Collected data
---+---

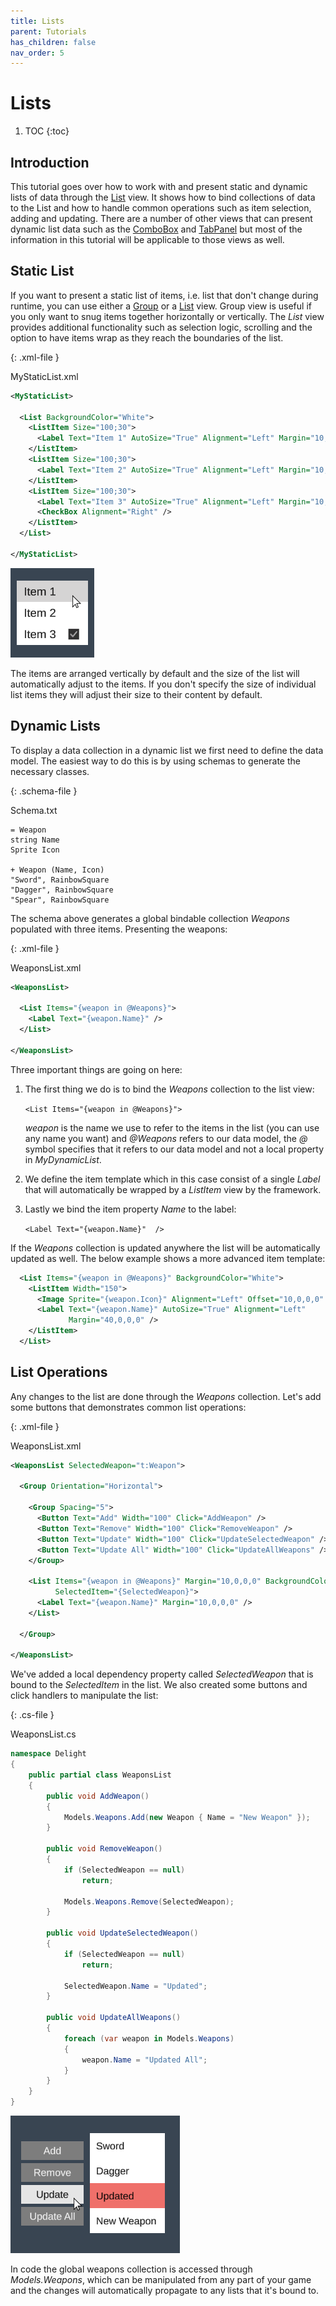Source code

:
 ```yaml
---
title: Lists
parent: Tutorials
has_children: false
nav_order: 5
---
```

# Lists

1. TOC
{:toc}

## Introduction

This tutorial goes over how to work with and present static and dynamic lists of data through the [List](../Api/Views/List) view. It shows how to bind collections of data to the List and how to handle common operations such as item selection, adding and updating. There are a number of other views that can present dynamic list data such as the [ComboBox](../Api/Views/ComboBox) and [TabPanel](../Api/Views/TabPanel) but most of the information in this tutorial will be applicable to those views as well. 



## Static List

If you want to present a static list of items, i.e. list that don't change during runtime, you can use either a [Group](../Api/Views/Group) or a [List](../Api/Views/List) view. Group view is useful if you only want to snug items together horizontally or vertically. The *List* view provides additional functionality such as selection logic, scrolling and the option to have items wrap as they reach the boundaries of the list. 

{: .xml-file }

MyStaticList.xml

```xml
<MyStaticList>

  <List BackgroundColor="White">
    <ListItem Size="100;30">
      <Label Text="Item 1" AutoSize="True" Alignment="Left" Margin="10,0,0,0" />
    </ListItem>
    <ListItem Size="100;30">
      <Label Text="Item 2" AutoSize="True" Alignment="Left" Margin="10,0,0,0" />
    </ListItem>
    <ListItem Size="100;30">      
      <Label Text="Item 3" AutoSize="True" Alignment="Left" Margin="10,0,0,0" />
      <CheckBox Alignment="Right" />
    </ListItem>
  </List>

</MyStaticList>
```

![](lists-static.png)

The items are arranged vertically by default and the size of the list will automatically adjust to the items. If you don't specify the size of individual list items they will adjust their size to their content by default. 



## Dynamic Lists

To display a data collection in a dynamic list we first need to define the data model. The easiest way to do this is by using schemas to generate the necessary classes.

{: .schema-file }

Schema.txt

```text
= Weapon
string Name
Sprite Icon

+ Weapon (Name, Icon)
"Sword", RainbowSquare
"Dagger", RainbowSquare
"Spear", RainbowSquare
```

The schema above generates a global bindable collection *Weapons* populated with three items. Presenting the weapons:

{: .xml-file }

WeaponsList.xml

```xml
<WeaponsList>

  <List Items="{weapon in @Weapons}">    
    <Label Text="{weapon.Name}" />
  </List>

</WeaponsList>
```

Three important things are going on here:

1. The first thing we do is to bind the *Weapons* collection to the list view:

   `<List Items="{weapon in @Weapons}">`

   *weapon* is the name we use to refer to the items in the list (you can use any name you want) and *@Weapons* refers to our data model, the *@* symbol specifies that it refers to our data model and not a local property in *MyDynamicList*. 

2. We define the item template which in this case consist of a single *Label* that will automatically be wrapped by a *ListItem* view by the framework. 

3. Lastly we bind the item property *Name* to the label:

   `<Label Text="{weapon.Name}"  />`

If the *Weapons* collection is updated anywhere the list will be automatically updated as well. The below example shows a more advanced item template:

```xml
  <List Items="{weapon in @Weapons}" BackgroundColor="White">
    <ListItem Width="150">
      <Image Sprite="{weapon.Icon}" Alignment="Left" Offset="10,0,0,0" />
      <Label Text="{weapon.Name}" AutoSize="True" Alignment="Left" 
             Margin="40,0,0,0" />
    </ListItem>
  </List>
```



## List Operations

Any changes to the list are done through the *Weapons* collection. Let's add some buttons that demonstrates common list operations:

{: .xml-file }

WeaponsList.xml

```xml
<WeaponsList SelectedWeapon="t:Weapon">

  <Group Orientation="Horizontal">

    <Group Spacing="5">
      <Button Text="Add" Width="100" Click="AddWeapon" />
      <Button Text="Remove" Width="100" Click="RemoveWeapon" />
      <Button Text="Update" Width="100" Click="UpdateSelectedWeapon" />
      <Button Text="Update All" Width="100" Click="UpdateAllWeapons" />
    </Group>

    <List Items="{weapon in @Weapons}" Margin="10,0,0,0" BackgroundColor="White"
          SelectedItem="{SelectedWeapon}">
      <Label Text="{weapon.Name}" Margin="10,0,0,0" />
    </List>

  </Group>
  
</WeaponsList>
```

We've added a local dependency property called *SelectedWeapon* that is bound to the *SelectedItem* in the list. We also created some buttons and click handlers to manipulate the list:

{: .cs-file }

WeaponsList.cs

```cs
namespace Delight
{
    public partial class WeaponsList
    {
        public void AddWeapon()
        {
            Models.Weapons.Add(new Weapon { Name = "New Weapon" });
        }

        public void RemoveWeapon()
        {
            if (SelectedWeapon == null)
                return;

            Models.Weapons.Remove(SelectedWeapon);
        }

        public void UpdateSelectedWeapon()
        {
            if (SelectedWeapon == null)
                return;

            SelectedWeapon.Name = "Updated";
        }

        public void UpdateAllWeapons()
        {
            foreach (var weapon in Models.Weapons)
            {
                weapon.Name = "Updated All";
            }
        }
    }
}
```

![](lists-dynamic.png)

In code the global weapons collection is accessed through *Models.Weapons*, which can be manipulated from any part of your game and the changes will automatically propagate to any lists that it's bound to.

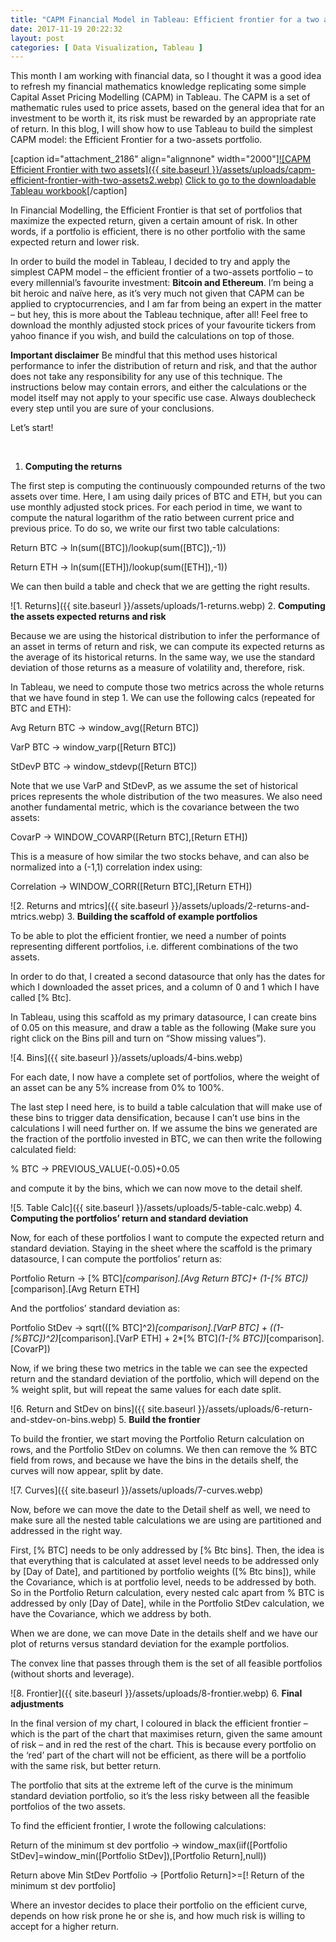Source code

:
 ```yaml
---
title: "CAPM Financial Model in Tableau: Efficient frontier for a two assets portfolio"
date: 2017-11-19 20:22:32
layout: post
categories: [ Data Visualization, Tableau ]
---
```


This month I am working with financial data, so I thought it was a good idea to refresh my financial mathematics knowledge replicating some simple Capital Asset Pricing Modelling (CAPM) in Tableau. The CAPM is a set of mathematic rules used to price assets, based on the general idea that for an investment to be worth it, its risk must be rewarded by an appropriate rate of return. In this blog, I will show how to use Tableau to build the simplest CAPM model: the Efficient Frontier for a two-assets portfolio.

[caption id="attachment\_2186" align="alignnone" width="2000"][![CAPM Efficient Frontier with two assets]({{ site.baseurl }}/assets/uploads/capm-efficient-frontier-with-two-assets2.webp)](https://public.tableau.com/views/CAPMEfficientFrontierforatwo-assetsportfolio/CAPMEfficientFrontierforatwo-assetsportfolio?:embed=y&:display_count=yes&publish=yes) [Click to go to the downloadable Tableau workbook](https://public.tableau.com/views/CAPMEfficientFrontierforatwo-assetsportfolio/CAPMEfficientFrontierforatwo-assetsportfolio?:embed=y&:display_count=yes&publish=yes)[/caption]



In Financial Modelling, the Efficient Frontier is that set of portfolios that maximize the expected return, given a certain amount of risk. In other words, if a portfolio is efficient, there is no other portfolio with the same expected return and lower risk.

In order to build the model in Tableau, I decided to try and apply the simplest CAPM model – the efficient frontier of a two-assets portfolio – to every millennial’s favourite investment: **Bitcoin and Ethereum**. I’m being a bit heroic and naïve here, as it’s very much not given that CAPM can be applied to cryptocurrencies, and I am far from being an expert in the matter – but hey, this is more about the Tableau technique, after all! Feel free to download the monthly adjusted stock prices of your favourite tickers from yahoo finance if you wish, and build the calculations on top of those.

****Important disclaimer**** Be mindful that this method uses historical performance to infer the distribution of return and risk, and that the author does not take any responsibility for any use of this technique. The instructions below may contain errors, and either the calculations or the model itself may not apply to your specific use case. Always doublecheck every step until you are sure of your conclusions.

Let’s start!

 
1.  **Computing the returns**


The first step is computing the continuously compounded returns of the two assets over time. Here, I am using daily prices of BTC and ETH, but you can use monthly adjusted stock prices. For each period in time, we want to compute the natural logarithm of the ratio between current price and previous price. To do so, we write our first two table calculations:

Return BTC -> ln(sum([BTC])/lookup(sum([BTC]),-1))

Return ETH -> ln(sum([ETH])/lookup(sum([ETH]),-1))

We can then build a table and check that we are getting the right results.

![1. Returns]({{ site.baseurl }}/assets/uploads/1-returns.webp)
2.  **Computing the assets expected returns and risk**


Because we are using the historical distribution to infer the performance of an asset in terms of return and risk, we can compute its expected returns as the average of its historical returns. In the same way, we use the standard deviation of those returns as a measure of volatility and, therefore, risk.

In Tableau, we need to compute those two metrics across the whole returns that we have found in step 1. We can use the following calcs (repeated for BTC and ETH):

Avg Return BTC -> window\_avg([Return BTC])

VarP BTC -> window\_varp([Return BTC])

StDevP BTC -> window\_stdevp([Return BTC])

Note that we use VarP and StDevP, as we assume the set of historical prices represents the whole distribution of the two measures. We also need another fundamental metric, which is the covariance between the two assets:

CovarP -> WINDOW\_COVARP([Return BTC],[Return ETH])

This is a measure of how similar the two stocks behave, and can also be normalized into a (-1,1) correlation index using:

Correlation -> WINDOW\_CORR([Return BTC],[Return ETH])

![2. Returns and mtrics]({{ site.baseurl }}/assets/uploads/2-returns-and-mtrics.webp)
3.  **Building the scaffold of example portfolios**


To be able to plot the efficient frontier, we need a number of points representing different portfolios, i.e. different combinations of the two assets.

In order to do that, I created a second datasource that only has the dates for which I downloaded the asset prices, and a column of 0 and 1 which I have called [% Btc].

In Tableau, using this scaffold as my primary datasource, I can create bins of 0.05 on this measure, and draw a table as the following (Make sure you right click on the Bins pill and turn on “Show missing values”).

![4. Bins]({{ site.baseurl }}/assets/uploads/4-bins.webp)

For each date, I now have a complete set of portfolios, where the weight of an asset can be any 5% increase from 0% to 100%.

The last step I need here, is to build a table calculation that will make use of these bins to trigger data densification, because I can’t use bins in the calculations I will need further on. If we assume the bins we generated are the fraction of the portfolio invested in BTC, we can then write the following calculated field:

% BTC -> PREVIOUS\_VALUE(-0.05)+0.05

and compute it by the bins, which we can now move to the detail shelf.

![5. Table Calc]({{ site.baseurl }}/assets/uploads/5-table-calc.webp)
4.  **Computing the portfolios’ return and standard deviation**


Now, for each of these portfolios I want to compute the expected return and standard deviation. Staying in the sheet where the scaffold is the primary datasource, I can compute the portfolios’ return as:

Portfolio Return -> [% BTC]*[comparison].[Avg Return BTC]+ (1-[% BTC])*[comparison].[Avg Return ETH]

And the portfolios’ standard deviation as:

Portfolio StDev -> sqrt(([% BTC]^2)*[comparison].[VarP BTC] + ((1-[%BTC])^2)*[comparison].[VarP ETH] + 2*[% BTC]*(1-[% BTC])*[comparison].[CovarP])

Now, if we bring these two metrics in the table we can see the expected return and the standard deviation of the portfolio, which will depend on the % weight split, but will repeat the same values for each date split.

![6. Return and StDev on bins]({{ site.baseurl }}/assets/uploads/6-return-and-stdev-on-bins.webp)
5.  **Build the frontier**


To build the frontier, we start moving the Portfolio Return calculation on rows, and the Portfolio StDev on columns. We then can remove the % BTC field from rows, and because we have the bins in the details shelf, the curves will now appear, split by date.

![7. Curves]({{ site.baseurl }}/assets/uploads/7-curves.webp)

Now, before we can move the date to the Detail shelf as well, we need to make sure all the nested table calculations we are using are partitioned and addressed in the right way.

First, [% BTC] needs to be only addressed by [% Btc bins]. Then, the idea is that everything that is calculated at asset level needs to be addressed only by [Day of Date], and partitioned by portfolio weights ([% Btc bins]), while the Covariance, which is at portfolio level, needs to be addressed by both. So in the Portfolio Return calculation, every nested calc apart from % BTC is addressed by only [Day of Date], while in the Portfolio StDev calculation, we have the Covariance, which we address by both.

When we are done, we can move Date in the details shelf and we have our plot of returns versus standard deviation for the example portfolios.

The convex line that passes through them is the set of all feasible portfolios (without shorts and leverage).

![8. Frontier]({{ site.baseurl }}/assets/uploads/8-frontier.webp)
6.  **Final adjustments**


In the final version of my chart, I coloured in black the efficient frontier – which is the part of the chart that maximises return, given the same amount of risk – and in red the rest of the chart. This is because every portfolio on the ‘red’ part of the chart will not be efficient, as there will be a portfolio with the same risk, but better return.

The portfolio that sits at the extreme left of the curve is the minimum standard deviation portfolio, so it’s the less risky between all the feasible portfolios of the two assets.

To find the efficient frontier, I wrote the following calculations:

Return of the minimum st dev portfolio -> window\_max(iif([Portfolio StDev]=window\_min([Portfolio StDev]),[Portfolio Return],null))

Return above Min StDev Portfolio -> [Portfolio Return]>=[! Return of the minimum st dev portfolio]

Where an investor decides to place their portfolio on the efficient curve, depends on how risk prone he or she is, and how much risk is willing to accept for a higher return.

---+---

Work task: The string "above" appears on how many lines of the records? State the number alone.

Answer to this exercise: 2